- [Prompt] Look in the material below for the line with "Another 50 m$^3$" and the line with "the nitrogen refrigerator.", then set down exactly those two lines and all lines between, nothing more.

######

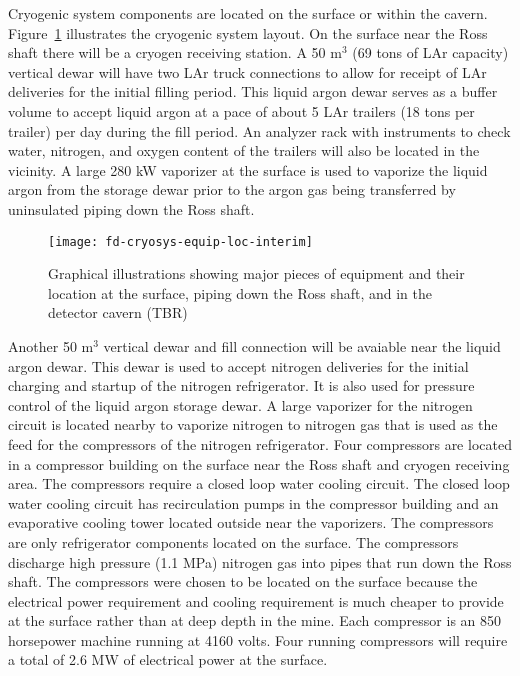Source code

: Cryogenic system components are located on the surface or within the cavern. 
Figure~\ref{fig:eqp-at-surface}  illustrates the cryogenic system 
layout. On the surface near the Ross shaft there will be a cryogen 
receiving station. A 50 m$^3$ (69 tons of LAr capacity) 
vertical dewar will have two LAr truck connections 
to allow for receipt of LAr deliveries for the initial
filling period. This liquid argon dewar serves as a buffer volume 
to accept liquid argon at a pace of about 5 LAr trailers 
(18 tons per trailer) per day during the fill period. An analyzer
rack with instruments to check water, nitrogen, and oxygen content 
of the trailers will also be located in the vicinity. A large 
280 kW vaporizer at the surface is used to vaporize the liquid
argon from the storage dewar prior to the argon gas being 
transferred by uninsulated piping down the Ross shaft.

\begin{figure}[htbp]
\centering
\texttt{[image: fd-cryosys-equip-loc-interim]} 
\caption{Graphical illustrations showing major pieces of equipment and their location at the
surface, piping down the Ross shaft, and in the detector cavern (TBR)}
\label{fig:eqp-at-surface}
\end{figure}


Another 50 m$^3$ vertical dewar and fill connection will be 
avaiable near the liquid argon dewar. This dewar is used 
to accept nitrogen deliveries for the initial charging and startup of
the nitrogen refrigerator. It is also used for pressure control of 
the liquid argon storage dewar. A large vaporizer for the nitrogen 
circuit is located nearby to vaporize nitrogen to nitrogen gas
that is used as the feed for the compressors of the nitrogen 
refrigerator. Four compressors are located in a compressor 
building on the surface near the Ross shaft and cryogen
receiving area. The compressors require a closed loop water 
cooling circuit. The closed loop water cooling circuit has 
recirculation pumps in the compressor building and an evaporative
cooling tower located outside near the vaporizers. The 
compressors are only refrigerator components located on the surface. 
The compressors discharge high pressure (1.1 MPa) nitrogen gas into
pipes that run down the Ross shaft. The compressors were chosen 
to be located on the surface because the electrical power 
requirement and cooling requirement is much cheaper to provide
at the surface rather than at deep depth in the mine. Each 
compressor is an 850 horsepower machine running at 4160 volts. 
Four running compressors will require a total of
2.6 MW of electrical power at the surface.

######

- [Output]
Another 50 m$^3$ vertical dewar and fill connection will be 
avaiable near the liquid argon dewar. This dewar is used 
to accept nitrogen deliveries for the initial charging and startup of
the nitrogen refrigerator. It is also used for pressure control of 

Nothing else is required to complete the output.